◆ Required work:
Keep each line of the material that includes "since", and leave out the rest.

◆ Entries provided:
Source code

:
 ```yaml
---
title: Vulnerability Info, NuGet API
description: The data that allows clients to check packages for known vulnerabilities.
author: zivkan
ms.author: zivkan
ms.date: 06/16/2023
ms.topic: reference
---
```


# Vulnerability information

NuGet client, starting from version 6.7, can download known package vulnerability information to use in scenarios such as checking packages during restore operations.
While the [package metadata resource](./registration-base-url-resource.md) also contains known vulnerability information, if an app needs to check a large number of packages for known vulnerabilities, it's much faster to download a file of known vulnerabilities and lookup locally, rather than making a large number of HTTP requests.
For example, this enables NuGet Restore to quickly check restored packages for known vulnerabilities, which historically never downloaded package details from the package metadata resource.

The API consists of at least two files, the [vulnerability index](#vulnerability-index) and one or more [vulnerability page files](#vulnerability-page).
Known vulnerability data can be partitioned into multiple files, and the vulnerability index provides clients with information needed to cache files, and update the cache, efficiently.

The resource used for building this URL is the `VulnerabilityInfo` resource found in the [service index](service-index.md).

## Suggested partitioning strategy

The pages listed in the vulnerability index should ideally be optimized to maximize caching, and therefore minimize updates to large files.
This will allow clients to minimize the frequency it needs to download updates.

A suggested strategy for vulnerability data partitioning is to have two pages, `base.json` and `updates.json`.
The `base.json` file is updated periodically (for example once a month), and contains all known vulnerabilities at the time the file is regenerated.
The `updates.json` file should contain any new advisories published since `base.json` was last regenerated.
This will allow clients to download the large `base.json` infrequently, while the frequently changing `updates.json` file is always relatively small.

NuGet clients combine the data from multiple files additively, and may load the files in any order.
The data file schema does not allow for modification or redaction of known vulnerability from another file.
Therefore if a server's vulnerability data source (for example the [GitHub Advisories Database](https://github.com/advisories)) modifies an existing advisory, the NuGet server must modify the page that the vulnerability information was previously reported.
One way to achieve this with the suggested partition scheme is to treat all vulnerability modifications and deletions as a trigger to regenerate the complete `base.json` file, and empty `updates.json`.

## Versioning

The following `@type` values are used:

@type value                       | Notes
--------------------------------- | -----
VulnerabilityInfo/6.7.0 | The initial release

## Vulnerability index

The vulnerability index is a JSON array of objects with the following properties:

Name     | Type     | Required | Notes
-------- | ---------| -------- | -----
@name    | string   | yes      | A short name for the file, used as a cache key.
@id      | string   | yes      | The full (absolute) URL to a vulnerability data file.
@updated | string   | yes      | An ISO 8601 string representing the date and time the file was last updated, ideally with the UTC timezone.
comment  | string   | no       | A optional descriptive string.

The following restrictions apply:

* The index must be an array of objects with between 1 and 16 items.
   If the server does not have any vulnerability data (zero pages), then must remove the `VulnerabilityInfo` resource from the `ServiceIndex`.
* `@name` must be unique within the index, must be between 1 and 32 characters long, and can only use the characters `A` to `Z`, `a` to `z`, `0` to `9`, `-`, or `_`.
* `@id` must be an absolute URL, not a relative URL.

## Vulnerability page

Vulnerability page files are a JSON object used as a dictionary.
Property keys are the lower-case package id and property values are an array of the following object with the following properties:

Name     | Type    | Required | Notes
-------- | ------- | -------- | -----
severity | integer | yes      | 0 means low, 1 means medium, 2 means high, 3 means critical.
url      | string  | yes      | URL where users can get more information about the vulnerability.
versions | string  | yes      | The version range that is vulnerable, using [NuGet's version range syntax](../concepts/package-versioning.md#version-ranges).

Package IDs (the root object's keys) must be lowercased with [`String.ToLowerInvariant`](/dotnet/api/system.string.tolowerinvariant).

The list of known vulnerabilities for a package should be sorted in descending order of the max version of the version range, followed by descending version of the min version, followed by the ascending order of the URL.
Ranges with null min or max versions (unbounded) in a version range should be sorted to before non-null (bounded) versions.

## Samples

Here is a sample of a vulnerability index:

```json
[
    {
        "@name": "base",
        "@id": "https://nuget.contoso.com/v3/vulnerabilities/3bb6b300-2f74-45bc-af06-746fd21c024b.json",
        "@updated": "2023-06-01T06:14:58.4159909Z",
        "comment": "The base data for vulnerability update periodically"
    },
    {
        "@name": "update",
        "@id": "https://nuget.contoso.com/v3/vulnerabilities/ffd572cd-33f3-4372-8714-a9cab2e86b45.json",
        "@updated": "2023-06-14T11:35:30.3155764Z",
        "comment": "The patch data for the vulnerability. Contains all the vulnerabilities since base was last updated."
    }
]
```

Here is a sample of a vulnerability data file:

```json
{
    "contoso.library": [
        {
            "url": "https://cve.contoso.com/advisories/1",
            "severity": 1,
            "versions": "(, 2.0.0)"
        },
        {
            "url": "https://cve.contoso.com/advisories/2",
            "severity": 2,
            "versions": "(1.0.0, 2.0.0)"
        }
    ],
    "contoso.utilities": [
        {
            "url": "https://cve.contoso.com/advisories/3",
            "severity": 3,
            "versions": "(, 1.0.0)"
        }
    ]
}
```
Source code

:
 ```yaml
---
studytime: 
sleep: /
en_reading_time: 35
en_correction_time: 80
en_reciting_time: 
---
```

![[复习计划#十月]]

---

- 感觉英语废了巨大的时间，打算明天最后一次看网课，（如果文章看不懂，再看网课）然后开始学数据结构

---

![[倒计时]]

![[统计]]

◆ Answer:
The `updates.json` file should contain any new advisories published since `base.json` was last regenerated.
        "comment": "The patch data for the vulnerability. Contains all the vulnerabilities since base was last updated."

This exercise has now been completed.